## Problem details
Repeat the listing below in full, keeping every character as it is.

## Data to use
=== Begin Enclosure ===

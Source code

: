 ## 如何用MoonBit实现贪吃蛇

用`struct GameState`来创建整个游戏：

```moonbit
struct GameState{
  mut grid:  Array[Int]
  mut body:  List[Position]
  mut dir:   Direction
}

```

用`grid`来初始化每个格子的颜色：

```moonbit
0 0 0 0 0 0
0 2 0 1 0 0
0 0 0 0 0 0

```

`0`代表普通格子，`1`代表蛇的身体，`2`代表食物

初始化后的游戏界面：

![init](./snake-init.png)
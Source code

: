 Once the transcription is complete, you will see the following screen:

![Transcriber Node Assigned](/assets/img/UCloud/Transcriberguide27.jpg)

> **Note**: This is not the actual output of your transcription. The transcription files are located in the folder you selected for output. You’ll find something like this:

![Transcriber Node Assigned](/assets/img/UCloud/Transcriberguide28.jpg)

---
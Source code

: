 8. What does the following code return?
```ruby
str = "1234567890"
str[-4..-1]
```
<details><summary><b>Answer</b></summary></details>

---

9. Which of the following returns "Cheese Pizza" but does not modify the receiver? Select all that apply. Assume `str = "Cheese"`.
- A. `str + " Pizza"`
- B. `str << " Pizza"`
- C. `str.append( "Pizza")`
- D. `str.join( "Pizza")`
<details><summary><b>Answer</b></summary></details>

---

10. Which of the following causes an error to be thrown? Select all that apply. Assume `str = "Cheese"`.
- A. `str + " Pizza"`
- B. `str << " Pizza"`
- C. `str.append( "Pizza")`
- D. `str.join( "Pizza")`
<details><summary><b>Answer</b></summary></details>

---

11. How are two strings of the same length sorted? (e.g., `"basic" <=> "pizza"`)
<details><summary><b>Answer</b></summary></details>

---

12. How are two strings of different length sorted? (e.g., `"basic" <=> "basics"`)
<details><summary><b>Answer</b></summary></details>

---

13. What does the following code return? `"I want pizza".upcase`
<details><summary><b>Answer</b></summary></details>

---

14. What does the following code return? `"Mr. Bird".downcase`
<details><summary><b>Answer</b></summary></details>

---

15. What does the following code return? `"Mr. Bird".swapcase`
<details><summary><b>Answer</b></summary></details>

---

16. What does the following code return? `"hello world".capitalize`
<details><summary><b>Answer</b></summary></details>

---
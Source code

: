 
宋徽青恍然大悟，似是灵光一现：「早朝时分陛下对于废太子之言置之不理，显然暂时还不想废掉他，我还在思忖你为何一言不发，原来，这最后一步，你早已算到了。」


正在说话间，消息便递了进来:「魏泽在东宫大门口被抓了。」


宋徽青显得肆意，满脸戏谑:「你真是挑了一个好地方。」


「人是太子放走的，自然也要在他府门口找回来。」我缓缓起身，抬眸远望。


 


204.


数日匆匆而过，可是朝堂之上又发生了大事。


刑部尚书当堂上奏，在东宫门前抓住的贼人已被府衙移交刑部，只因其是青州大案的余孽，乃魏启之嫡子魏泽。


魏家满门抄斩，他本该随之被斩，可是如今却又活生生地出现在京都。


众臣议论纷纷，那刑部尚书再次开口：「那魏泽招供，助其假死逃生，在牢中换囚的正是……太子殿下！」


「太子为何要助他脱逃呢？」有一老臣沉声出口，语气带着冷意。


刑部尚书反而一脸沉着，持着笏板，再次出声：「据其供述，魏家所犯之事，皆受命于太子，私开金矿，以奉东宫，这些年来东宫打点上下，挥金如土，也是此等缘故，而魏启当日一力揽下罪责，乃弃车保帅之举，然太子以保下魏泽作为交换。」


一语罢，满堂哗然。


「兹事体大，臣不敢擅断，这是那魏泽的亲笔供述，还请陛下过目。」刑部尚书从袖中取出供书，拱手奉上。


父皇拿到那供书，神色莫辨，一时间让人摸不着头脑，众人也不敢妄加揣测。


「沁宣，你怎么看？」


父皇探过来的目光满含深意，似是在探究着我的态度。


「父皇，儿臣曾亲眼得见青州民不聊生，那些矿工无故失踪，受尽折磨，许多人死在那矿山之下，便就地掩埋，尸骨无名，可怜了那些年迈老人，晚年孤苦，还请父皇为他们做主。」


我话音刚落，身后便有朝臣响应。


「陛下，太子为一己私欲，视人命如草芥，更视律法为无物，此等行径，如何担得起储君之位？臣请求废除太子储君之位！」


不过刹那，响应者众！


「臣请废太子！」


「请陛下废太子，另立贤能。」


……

=== End Enclosure ===

## Task output
Source code

: ## 如何用MoonBit实现贪吃蛇

用`struct GameState`来创建整个游戏：

```moonbit
struct GameState{
  mut grid:  Array[Int]
  mut body:  List[Position]
  mut dir:   Direction
}

```

用`grid`来初始化每个格子的颜色：

```moonbit
0 0 0 0 0 0
0 2 0 1 0 0
0 0 0 0 0 0

```

`0`代表普通格子，`1`代表蛇的身体，`2`代表食物

初始化后的游戏界面：

![init](./snake-init.png)
Source code

: Once the transcription is complete, you will see the following screen:

![Transcriber Node Assigned](/assets/img/UCloud/Transcriberguide27.jpg)

> **Note**: This is not the actual output of your transcription. The transcription files are located in the folder you selected for output. You’ll find something like this:

![Transcriber Node Assigned](/assets/img/UCloud/Transcriberguide28.jpg)

---
Source code

: 8. What does the following code return?
```ruby
str = "1234567890"
str[-4..-1]
```
<details><summary><b>Answer</b></summary></details>

---

9. Which of the following returns "Cheese Pizza" but does not modify the receiver? Select all that apply. Assume `str = "Cheese"`.
- A. `str + " Pizza"`
- B. `str << " Pizza"`
- C. `str.append( "Pizza")`
- D. `str.join( "Pizza")`
<details><summary><b>Answer</b></summary></details>

---

10. Which of the following causes an error to be thrown? Select all that apply. Assume `str = "Cheese"`.
- A. `str + " Pizza"`
- B. `str << " Pizza"`
- C. `str.append( "Pizza")`
- D. `str.join( "Pizza")`
<details><summary><b>Answer</b></summary></details>

---

11. How are two strings of the same length sorted? (e.g., `"basic" <=> "pizza"`)
<details><summary><b>Answer</b></summary></details>

---

12. How are two strings of different length sorted? (e.g., `"basic" <=> "basics"`)
<details><summary><b>Answer</b></summary></details>

---

13. What does the following code return? `"I want pizza".upcase`
<details><summary><b>Answer</b></summary></details>

---

14. What does the following code return? `"Mr. Bird".downcase`
<details><summary><b>Answer</b></summary></details>

---

15. What does the following code return? `"Mr. Bird".swapcase`
<details><summary><b>Answer</b></summary></details>

---

16. What does the following code return? `"hello world".capitalize`
<details><summary><b>Answer</b></summary></details>

---
Source code

: 
宋徽青恍然大悟，似是灵光一现：「早朝时分陛下对于废太子之言置之不理，显然暂时还不想废掉他，我还在思忖你为何一言不发，原来，这最后一步，你早已算到了。」


正在说话间，消息便递了进来:「魏泽在东宫大门口被抓了。」


宋徽青显得肆意，满脸戏谑:「你真是挑了一个好地方。」


「人是太子放走的，自然也要在他府门口找回来。」我缓缓起身，抬眸远望。


 


204.


数日匆匆而过，可是朝堂之上又发生了大事。


刑部尚书当堂上奏，在东宫门前抓住的贼人已被府衙移交刑部，只因其是青州大案的余孽，乃魏启之嫡子魏泽。


魏家满门抄斩，他本该随之被斩，可是如今却又活生生地出现在京都。


众臣议论纷纷，那刑部尚书再次开口：「那魏泽招供，助其假死逃生，在牢中换囚的正是……太子殿下！」


「太子为何要助他脱逃呢？」有一老臣沉声出口，语气带着冷意。


刑部尚书反而一脸沉着，持着笏板，再次出声：「据其供述，魏家所犯之事，皆受命于太子，私开金矿，以奉东宫，这些年来东宫打点上下，挥金如土，也是此等缘故，而魏启当日一力揽下罪责，乃弃车保帅之举，然太子以保下魏泽作为交换。」


一语罢，满堂哗然。


「兹事体大，臣不敢擅断，这是那魏泽的亲笔供述，还请陛下过目。」刑部尚书从袖中取出供书，拱手奉上。


父皇拿到那供书，神色莫辨，一时间让人摸不着头脑，众人也不敢妄加揣测。


「沁宣，你怎么看？」


父皇探过来的目光满含深意，似是在探究着我的态度。


「父皇，儿臣曾亲眼得见青州民不聊生，那些矿工无故失踪，受尽折磨，许多人死在那矿山之下，便就地掩埋，尸骨无名，可怜了那些年迈老人，晚年孤苦，还请父皇为他们做主。」


我话音刚落，身后便有朝臣响应。


「陛下，太子为一己私欲，视人命如草芥，更视律法为无物，此等行径，如何担得起储君之位？臣请求废除太子储君之位！」


不过刹那，响应者众！


「臣请废太子！」


「请陛下废太子，另立贤能。」


……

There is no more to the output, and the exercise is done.